Table 5 Publisher of articles included

Figure 5 below illustrates the context study of our systematic literature review in investigating the automatic content analysis of online learning discussion transcripts.

Fig. 5
figure 5

Automatic content analysis of online learning discussion transcripts review. Source: Developed by the authors using online design tool Piktochart (https://piktochart.com/)

4.1 Addressing RQ1. What kinds of measurements were used in analysing online learning discussion transcripts automatically?

Based on in-depth qualitative analysis, there are eight measurement dimensions in this literature study. The dimensions are cognitive, social, relevance/importance, summary, pattern, behaviour, topic, and pattern. However, these dimensions are not definitive. Hence, there are dependable criteria with these dimensions: objective, variables, key terms, and learning contexts of all selected studies. The summary of the dependable criteria used in analysing the dimensions is in Table 6 below.

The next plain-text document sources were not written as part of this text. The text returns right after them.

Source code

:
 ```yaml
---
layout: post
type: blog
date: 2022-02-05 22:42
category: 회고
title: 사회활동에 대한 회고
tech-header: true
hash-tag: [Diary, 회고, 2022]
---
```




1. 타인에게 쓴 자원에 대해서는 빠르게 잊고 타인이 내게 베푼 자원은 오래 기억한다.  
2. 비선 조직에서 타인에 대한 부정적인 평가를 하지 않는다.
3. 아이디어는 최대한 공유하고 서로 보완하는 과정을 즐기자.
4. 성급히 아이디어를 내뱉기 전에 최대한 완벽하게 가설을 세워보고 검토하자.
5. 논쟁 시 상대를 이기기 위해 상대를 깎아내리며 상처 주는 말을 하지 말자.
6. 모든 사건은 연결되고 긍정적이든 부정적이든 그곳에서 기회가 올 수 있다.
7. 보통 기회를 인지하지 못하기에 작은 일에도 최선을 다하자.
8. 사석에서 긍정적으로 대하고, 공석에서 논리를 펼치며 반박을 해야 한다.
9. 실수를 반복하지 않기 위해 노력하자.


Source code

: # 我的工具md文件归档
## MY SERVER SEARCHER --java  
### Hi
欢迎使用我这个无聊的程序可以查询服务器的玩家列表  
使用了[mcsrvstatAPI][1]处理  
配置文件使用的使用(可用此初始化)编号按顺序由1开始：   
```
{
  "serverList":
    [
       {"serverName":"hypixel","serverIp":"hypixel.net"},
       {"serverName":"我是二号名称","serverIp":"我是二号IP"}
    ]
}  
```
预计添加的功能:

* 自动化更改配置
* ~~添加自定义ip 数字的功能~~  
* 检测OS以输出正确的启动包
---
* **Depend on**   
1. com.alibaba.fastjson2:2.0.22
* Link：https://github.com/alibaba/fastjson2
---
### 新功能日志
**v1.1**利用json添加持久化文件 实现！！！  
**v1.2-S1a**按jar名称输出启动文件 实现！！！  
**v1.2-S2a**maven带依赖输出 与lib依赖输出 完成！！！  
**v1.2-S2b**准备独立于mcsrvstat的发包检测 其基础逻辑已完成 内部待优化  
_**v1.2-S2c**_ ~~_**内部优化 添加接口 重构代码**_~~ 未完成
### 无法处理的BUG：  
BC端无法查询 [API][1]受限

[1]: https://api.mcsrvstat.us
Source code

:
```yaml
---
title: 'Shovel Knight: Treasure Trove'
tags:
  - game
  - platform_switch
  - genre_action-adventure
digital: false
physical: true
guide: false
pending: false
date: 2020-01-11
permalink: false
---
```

Table 6 Dependable criteria of the measurement dimensions

Table 7 shows the measurements summary identified from selected studies. The social dimension was the most explored during 2016–2021, with fifteen articles. It shows that social measurement in learning discussions is of great interest to researchers. According to Garrison et al. (1999), social presence is one of the main prerequisites in achieving successful learning discussions. Ferreira et al. (2020) proposed a model that can automatically measure the extent of a learners’ social presence (affective, interactive, and cohesive) in a discussion. In addition, Barbosa et al. (2021) explored automatic approach to classify the social presence in Portuguese discussion transcripts.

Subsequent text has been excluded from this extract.